From the Howie Kurtz report that Jennifer mentioned below:
But New Republic Editor Franklin Foer is standing his ground. “We’ve talked to military personnel directly involved in the events that Scott Thomas Beauchamp described, and they corroborated his account,” Foer said. The magazine granted anonymity to the other soldiers it cited…
“Thus far,” [Foer] added, “we’ve been provided no evidence that contradicts our original statement, despite directly asking the military for any such evidence it might have.”
So Foer’s position now is that the burden of proof is on the Army to demonstrate that they didn’t botch their investigation.
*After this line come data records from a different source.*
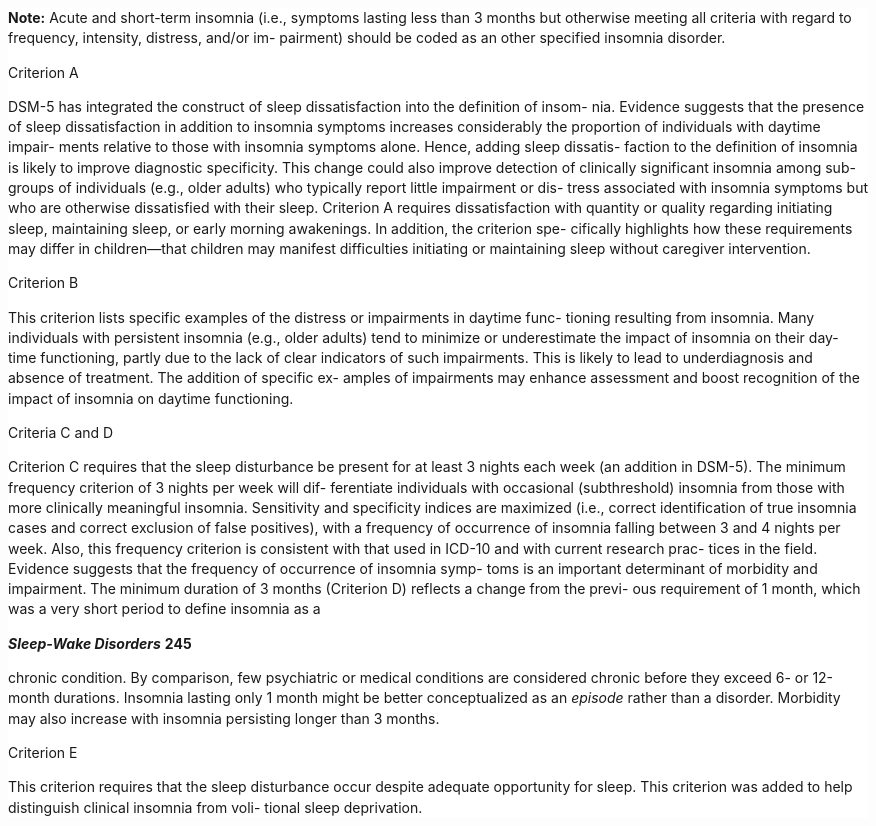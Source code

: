 **Note:** Acute and short-term insomnia (i.e., symptoms lasting less than 3 months but
otherwise meeting all criteria with regard to frequency, intensity, distress, and/or im-
pairment) should be coded as an other specified insomnia disorder.

Criterion A

DSM-5 has integrated the construct of sleep dissatisfaction into the definition of insom-
nia. Evidence suggests that the presence of sleep dissatisfaction in addition to insomnia
symptoms increases considerably the proportion of individuals with daytime impair-
ments relative to those with insomnia symptoms alone. Hence, adding sleep dissatis-
faction to the definition of insomnia is likely to improve diagnostic specificity. This
change could also improve detection of clinically significant insomnia among sub-
groups of individuals (e.g., older adults) who typically report little impairment or dis-
tress associated with insomnia symptoms but who are otherwise dissatisfied with their
sleep. Criterion A requires dissatisfaction with quantity or quality regarding initiating
sleep, maintaining sleep, or early morning awakenings. In addition, the criterion spe-
cifically highlights how these requirements may differ in children—that children may
manifest difficulties initiating or maintaining sleep without caregiver intervention.

Criterion B

This criterion lists specific examples of the distress or impairments in daytime func-
tioning resulting from insomnia. Many individuals with persistent insomnia (e.g.,
older adults) tend to minimize or underestimate the impact of insomnia on their day-
time functioning, partly due to the lack of clear indicators of such impairments. This is
likely to lead to underdiagnosis and absence of treatment. The addition of specific ex-
amples of impairments may enhance assessment and boost recognition of the impact of
insomnia on daytime functioning.

Criteria C and D

Criterion C requires that the sleep disturbance be present for at least 3 nights each week
(an addition in DSM-5). The minimum frequency criterion of 3 nights per week will dif-
ferentiate individuals with occasional (subthreshold) insomnia from those with more
clinically meaningful insomnia. Sensitivity and specificity indices are maximized (i.e.,
correct identification of true insomnia cases and correct exclusion of false positives), with
a frequency of occurrence of insomnia falling between 3 and 4 nights per week. Also, this
frequency criterion is consistent with that used in ICD-10 and with current research prac-
tices in the field. Evidence suggests that the frequency of occurrence of insomnia symp-
toms is an important determinant of morbidity and impairment.
The minimum duration of 3 months (Criterion D) reflects a change from the previ-
ous requirement of 1 month, which was a very short period to define insomnia as a


**_Sleep-Wake Disorders_** **245**

chronic condition. By comparison, few psychiatric or medical conditions are considered
chronic before they exceed 6- or 12-month durations. Insomnia lasting only 1 month
might be better conceptualized as an _episode_ rather than a disorder. Morbidity may
also increase with insomnia persisting longer than 3 months.

Criterion E

This criterion requires that the sleep disturbance occur despite adequate opportunity
for sleep. This criterion was added to help distinguish clinical insomnia from voli-
tional sleep deprivation.
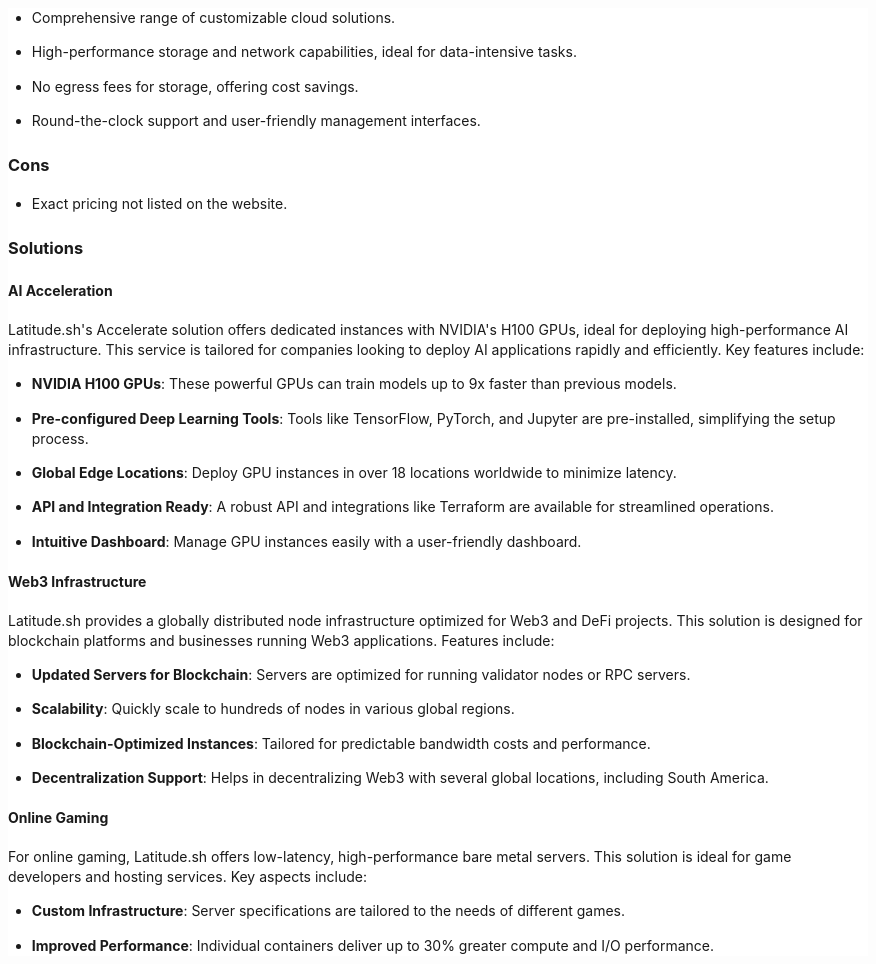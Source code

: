 - Comprehensive range of customizable cloud solutions.

- High-performance storage and network capabilities, ideal for data-intensive tasks.

- No egress fees for storage, offering cost savings.

- Round-the-clock support and user-friendly management interfaces.

### Cons

- Exact pricing not listed on the website.

### Solutions

#### AI Acceleration

Latitude.sh's Accelerate solution offers dedicated instances with NVIDIA's H100 GPUs, ideal for deploying high-performance AI infrastructure. This service is tailored for companies looking to deploy AI applications rapidly and efficiently. Key features include:

- **NVIDIA H100 GPUs**: These powerful GPUs can train models up to 9x faster than previous models.

- **Pre-configured Deep Learning Tools**: Tools like TensorFlow, PyTorch, and Jupyter are pre-installed, simplifying the setup process.

- **Global Edge Locations**: Deploy GPU instances in over 18 locations worldwide to minimize latency.

- **API and Integration Ready**: A robust API and integrations like Terraform are available for streamlined operations.

- **Intuitive Dashboard**: Manage GPU instances easily with a user-friendly dashboard.

#### Web3 Infrastructure

Latitude.sh provides a globally distributed node infrastructure optimized for Web3 and DeFi projects. This solution is designed for blockchain platforms and businesses running Web3 applications. Features include:

- **Updated Servers for Blockchain**: Servers are optimized for running validator nodes or RPC servers.

- **Scalability**: Quickly scale to hundreds of nodes in various global regions.

- **Blockchain-Optimized Instances**: Tailored for predictable bandwidth costs and performance.

- **Decentralization Support**: Helps in decentralizing Web3 with several global locations, including South America.

#### Online Gaming

For online gaming, Latitude.sh offers low-latency, high-performance bare metal servers. This solution is ideal for game developers and hosting services. Key aspects include:

- **Custom Infrastructure**: Server specifications are tailored to the needs of different games.

- **Improved Performance**: Individual containers deliver up to 30% greater compute and I/O performance.
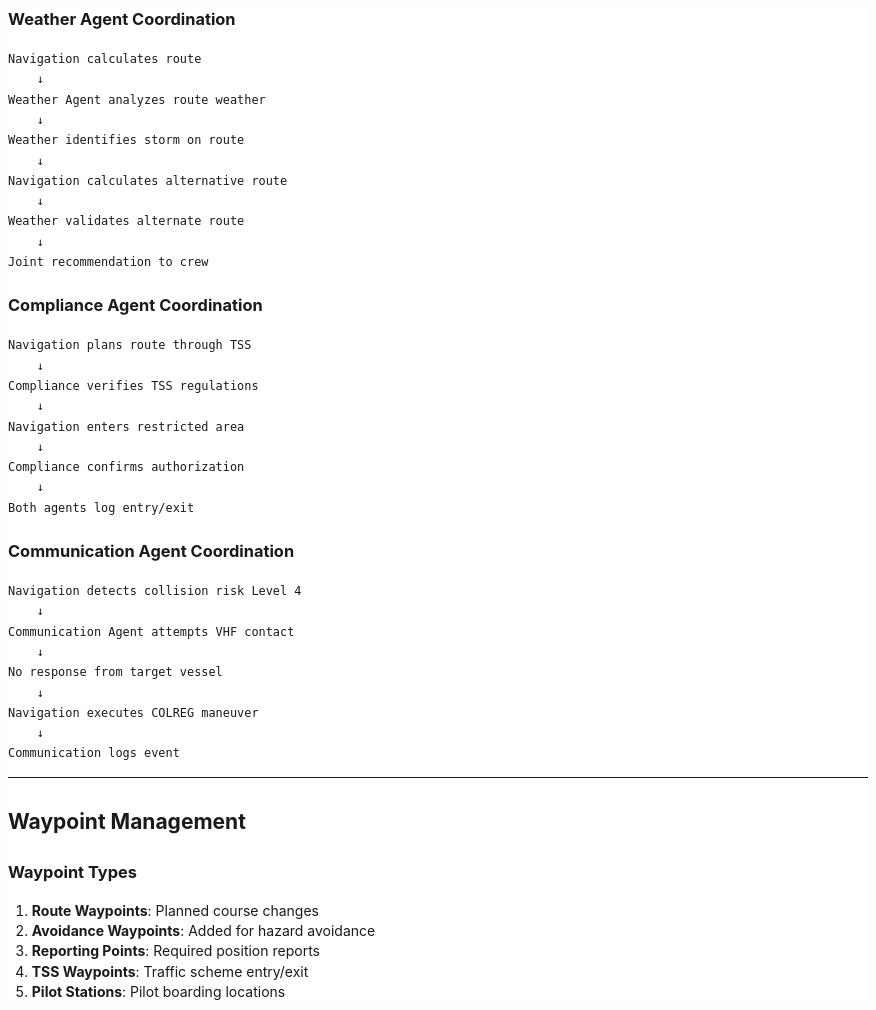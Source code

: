 ### Weather Agent Coordination
```
Navigation calculates route
    ↓
Weather Agent analyzes route weather
    ↓
Weather identifies storm on route
    ↓
Navigation calculates alternative route
    ↓
Weather validates alternate route
    ↓
Joint recommendation to crew
```

### Compliance Agent Coordination
```
Navigation plans route through TSS
    ↓
Compliance verifies TSS regulations
    ↓
Navigation enters restricted area
    ↓
Compliance confirms authorization
    ↓
Both agents log entry/exit
```

### Communication Agent Coordination
```
Navigation detects collision risk Level 4
    ↓
Communication Agent attempts VHF contact
    ↓
No response from target vessel
    ↓
Navigation executes COLREG maneuver
    ↓
Communication logs event
```

---

## Waypoint Management

### Waypoint Types
1. **Route Waypoints**: Planned course changes
2. **Avoidance Waypoints**: Added for hazard avoidance
3. **Reporting Points**: Required position reports
4. **TSS Waypoints**: Traffic scheme entry/exit
5. **Pilot Stations**: Pilot boarding locations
I made this point in my column today, but let me tease it out: All things being equal, it’s more likely that the Army got the truth than that TNR did. The Army investigators interviewed members of Beauchamp’s platoon and company in person. It’s very difficult for liars to keep their stories straight under those circumstances. This is the basis of the prisoner’s dilemma. According to game theory, the equilibrium in the prisoner’s dilemma is for rational players to defect — that is, to snitch on other interviewees.
There was no such dynamic at work in TNR‘s investigation. They were emailing with their sources. If the soldiers they questioned decided to mislead them, all they had to do was coordinate their stories before answering emails from TNR.
Is it possible that TNR has the truth and the Army doesn’t? Of course. But that’s certainly not how I’d bet.